OIS stands for Optical Image Stabilization, a technology found in a few of the Fuji XF lenses that have been released to date. I decided I’d do a real quick test just to see how well the OIS performs on the Fuji XF 55-200mm lens. I’ll warn you now: the test is absolutely unscientific, consisting of me lounging in the backyard of my in-laws house in Florida while handholding the lens at a few static objects about a foot or two away from me. I wanted to see just how much flipping this switch was actually doing for these images.
I did everything in my power to keep the camera perfectly still. I cradled it and tried to control my breathing. I was convinced that I could accomplish a steady shot handheld without the OIS. From what I could perceive, I wasn’t moving at all when any of these shots were fired, aside from the obvious movement of triggering the shutter.
I took two shots, one of an iron chair and one of a wicker chair and did my best to match the framing on both shots. I took one exposure with OIS activated and one with OIS turned off in each instance. Unscientific, I warned you. But the results are still pretty interesting, hence the post.
OIS is activated on the LEFT. OIS is off on the RIGHT.
The pictures all shared the same settings: they were all shot on the 55-200mm lens at 200mm, about a foot or two away from the chairs at 1/60, ISO 640, f/6.0. The only thing that was different was flipping the OIS on or off.
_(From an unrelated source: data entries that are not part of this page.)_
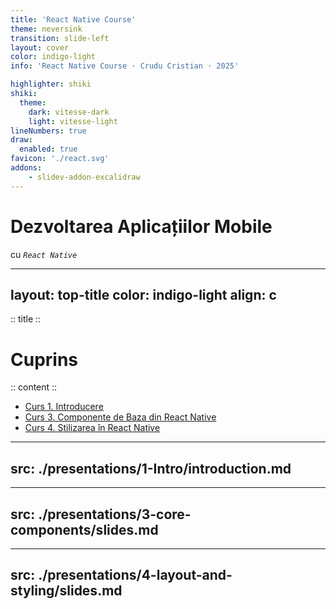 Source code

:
 ```yaml
---
title: 'React Native Course'
theme: neversink
transition: slide-left
layout: cover
color: indigo-light
info: 'React Native Course · Crudu Cristian · 2025'

highlighter: shiki
shiki:
  theme:
    dark: vitesse-dark
    light: vitesse-light
lineNumbers: true
draw:
  enabled: true
favicon: './react.svg'
addons:
    - slidev-addon-excalidraw
---
```

 
# Dezvoltarea Aplicațiilor Mobile
cu *`React Native`*

---
layout: top-title
color: indigo-light
align: c
---

:: title ::
# Cuprins

:: content ::
<div class="ns-c-tight">

- [Curs 1. Introducere](3) 
- [Curs 3. Componente de Baza din React Native](4)
- [Curs 4. Stilizarea în React Native](73)
</div>

---
src: ./presentations/1-Intro/introduction.md
---

---
src: ./presentations/3-core-components/slides.md
---

---
src: ./presentations/4-layout-and-styling/slides.md
---
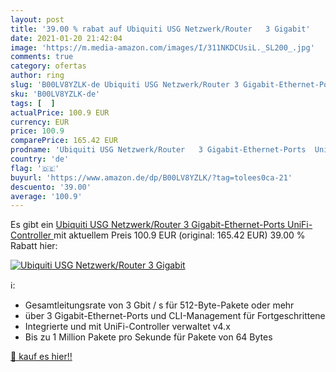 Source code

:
 ```yaml
---
layout: post
title: '39.00 % rabat auf Ubiquiti USG Netzwerk/Router   3 Gigabit'
date: 2021-01-20 21:42:04
image: 'https://m.media-amazon.com/images/I/311NKDCUsiL._SL200_.jpg'
comments: true
category: ofertas
author: ring
slug: 'B00LV8YZLK-de Ubiquiti USG Netzwerk/Router 3 Gigabit-Ethernet-Ports...'
sku: 'B00LV8YZLK-de'
tags: [  ]
actualPrice: 100.9 EUR
currency: EUR
price: 100.9
comparePrice: 165.42 EUR
prodname: 'Ubiquiti USG Netzwerk/Router   3 Gigabit-Ethernet-Ports  UniFi-Controller '
country: 'de'
flag: '🇩🇪'
buyurl: 'https://www.amazon.de/dp/B00LV8YZLK/?tag=tolees0ca-21'
descuento: '39.00'
average: '100.9'
---
```


Es gibt ein [Ubiquiti USG Netzwerk/Router   3 Gigabit-Ethernet-Ports  UniFi-Controller ](https://www.amazon.de/dp/B00LV8YZLK/?tag=tolees0ca-21) mit aktuellem Preis 100.9 EUR (original: 165.42 EUR) 39.00 % Rabatt hier:

[![Ubiquiti USG Netzwerk/Router   3 Gigabit](https://m.media-amazon.com/images/I/311NKDCUsiL._SL200_.jpg)](https://www.amazon.de/dp/B00LV8YZLK/?tag=tolees0ca-21)

ℹ️:

- Gesamtleitungsrate von 3 Gbit / s für 512-Byte-Pakete oder mehr
- über 3 Gigabit-Ethernet-Ports und CLI-Management für Fortgeschrittene
- Integrierte und mit UniFi-Controller verwaltet v4.x
- Bis zu 1 Million Pakete pro Sekunde für Pakete von 64 Bytes

[🛒 kauf es hier!!](https://www.amazon.de/dp/B00LV8YZLK/?tag=tolees0ca-21)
It's incredibly interesting to me that the lens can actually detect and correct such subtle movements at the time of exposure. A lot of people flip the switch and take it for granted. That's too bad, because lens technology like this is pretty extraordinary.
THE OBVIOUS CONCLUSION
So what I’m concluding here is that even if conditions are perfect and you think your handholding skills are supreme, if you’re shooting at such long focal lengths handheld you’re going to introduce shake. Even at some of the much higher shutter speeds, OIS can be helpful at long focal lengths. I found the X-T1’s setting that only activates the OIS when the shutter is fired to give me the best results. If you’re still experiencing a degree of shake when OIS is on, consider changing your “IS Mode” setting to “Shooting Only” on your X-T1.
For more information straight from Fujifilm about the tech behind OIS, including facts such as the linear motor checking for camera shake 8000 times per second (what!), check out the official Fujifilm Lens Technology page for OIS here:
Sidenote: Image stabilization is not exclusive to Fuji. The OIS on my Panasonic 12-35mm is a life saver on my Blackmagic Pocket Cinema Camera, and the built-in stabilization on recent Olympus and Sony camera models, which allows for even vintage manual focus lenses to be stabilized, is something that I hope Fuji looks into with future camera systems.